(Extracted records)

------------------------------------------------

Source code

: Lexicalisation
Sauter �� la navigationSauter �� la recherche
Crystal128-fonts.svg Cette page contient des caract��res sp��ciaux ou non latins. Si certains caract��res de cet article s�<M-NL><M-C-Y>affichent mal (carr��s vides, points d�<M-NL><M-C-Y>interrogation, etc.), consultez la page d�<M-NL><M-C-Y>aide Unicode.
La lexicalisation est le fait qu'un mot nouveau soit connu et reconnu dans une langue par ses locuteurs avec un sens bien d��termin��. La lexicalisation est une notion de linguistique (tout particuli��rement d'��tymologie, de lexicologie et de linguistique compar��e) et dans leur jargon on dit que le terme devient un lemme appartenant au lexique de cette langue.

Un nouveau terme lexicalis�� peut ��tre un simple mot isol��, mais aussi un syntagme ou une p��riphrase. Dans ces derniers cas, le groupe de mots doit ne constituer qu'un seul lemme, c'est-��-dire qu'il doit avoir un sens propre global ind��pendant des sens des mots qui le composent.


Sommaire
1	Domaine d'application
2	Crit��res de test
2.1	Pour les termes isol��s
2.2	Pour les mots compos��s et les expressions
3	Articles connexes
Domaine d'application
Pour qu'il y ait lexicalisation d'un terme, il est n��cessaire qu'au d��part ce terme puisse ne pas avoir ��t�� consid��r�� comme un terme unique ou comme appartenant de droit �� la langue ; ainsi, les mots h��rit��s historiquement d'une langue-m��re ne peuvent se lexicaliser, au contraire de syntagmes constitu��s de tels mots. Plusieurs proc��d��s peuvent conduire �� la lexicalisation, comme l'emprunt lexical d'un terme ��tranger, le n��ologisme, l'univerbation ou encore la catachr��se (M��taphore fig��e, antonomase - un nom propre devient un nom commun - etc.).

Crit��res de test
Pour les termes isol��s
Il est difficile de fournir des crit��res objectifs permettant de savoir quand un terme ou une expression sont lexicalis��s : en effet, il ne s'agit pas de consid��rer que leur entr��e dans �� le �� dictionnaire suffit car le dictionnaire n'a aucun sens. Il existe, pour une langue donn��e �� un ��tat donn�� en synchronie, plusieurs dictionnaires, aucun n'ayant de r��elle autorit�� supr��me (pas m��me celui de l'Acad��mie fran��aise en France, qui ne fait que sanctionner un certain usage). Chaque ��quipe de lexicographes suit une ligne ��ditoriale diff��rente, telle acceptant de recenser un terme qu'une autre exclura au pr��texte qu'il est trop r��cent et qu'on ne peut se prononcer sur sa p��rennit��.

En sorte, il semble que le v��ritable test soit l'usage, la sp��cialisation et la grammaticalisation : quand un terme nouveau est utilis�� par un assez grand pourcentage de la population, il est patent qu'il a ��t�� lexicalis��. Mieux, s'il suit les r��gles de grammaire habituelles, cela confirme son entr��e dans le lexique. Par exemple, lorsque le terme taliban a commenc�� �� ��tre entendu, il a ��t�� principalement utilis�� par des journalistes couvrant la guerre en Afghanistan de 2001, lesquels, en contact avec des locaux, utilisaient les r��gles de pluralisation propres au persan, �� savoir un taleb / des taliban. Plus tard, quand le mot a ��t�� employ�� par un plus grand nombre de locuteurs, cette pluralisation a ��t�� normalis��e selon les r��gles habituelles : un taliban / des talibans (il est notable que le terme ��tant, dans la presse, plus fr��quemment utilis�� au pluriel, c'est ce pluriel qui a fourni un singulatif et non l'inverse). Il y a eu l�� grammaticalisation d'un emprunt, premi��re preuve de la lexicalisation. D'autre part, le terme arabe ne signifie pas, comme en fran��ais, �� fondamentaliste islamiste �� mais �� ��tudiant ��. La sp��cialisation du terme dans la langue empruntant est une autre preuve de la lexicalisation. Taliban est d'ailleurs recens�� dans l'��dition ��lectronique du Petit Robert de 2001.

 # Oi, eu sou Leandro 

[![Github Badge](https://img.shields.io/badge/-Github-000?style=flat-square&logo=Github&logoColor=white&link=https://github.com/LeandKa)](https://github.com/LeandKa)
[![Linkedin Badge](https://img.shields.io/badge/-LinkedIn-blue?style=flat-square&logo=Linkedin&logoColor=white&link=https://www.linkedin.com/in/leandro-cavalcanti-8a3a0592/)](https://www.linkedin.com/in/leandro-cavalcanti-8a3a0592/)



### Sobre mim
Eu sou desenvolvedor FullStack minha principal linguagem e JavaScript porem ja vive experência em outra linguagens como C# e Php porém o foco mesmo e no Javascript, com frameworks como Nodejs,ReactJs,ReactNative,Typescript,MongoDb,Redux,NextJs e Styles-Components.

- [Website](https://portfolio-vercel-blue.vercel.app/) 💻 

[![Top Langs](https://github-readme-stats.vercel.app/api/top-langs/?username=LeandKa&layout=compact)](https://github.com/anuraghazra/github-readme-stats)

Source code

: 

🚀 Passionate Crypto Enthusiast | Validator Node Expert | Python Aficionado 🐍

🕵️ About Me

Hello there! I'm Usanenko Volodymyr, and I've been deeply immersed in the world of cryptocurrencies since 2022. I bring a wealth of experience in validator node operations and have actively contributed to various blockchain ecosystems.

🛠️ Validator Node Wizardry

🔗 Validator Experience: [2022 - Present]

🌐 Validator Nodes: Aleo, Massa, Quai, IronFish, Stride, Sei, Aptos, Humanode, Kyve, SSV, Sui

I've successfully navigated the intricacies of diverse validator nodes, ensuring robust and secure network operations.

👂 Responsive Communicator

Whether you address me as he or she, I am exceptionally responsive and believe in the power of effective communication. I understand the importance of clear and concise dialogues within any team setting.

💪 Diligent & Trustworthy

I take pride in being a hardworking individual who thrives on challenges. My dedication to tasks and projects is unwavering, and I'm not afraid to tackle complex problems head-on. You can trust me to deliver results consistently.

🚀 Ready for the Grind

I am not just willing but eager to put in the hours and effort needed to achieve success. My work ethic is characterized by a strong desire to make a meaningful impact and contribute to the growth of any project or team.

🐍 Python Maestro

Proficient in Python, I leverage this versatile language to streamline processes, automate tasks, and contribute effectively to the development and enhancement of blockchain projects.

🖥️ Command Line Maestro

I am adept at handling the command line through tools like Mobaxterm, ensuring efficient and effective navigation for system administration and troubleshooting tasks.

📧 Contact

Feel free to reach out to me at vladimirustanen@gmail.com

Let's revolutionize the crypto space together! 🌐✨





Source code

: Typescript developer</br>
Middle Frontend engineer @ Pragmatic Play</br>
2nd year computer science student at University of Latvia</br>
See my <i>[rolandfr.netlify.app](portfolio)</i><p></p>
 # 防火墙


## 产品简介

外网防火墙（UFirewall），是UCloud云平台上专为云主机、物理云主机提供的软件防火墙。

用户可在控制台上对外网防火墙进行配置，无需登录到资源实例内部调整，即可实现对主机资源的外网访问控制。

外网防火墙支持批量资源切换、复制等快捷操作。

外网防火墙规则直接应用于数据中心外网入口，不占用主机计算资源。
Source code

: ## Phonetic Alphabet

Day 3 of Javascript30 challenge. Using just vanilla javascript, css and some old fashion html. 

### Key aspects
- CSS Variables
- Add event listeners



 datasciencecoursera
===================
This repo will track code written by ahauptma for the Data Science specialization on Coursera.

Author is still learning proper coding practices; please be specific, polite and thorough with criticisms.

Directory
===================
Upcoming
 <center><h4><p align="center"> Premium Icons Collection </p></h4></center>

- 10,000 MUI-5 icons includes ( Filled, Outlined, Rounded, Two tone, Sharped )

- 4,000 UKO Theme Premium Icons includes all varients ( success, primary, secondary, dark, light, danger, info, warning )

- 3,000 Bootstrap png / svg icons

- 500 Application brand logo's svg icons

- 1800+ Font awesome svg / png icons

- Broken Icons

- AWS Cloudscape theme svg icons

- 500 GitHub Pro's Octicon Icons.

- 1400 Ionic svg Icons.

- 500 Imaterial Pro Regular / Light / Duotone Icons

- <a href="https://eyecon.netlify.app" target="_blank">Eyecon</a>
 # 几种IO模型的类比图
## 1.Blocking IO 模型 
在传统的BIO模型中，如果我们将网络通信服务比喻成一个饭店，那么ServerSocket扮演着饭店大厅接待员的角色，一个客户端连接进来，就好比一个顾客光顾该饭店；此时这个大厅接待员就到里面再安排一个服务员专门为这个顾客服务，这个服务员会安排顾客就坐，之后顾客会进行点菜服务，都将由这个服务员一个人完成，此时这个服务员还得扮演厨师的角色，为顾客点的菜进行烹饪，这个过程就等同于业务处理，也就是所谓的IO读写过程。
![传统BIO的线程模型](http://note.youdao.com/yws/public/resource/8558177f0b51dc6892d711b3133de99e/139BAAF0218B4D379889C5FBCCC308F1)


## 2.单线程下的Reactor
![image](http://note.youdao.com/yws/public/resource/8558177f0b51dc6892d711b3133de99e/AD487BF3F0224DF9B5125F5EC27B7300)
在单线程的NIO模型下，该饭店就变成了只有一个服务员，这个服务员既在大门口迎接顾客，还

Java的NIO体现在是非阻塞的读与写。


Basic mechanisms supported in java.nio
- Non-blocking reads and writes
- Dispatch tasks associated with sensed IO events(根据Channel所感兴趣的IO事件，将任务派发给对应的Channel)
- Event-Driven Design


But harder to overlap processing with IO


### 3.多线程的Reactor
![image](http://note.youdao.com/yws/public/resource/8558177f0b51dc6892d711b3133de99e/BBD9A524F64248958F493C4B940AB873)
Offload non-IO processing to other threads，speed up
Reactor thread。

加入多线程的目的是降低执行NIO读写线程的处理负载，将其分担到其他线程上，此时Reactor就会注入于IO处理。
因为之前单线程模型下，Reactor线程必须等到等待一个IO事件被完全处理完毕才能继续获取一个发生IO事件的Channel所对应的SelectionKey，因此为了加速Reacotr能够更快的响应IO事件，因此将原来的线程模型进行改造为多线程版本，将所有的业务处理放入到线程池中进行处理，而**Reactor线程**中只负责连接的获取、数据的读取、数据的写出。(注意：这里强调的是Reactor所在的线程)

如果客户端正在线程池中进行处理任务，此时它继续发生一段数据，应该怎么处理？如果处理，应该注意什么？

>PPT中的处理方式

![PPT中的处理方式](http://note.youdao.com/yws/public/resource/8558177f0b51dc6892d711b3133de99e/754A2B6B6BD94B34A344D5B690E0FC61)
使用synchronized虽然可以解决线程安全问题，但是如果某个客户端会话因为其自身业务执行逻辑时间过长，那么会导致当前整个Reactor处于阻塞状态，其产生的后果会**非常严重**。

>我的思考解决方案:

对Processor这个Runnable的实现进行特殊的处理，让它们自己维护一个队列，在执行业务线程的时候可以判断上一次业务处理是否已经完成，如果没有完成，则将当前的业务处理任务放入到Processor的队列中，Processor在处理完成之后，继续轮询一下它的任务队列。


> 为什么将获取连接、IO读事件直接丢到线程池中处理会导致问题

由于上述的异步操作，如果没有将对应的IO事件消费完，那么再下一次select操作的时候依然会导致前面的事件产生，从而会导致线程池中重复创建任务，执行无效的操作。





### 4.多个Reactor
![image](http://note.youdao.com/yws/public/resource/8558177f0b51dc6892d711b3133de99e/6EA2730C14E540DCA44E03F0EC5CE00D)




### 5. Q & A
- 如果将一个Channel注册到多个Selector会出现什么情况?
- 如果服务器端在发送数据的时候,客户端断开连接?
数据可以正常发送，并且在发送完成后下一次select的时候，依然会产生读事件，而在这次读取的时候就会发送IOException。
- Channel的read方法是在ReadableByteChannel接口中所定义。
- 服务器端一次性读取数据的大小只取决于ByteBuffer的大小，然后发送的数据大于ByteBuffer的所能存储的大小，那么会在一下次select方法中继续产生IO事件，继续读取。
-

------------------------------------------------

## Problem
Starting at the first line of the data above, please restate word for word every line up to and including the one that holds "La lexicalisation est le", and add nothing else.

## Finished exercise
Source code

: Lexicalisation
Sauter �� la navigationSauter �� la recherche
Crystal128-fonts.svg Cette page contient des caract��res sp��ciaux ou non latins. Si certains caract��res de cet article s�<M-NL><M-C-Y>affichent mal (carr��s vides, points d�<M-NL><M-C-Y>interrogation, etc.), consultez la page d�<M-NL><M-C-Y>aide Unicode.
La lexicalisation est le fait qu'un mot nouveau soit connu et reconnu dans une langue par ses locuteurs avec un sens bien d��termin��. La lexicalisation est une notion de linguistique (tout particuli��rement d'��tymologie, de lexicologie et de linguistique compar��e) et dans leur jargon on dit que le terme devient un lemme appartenant au lexique de cette langue.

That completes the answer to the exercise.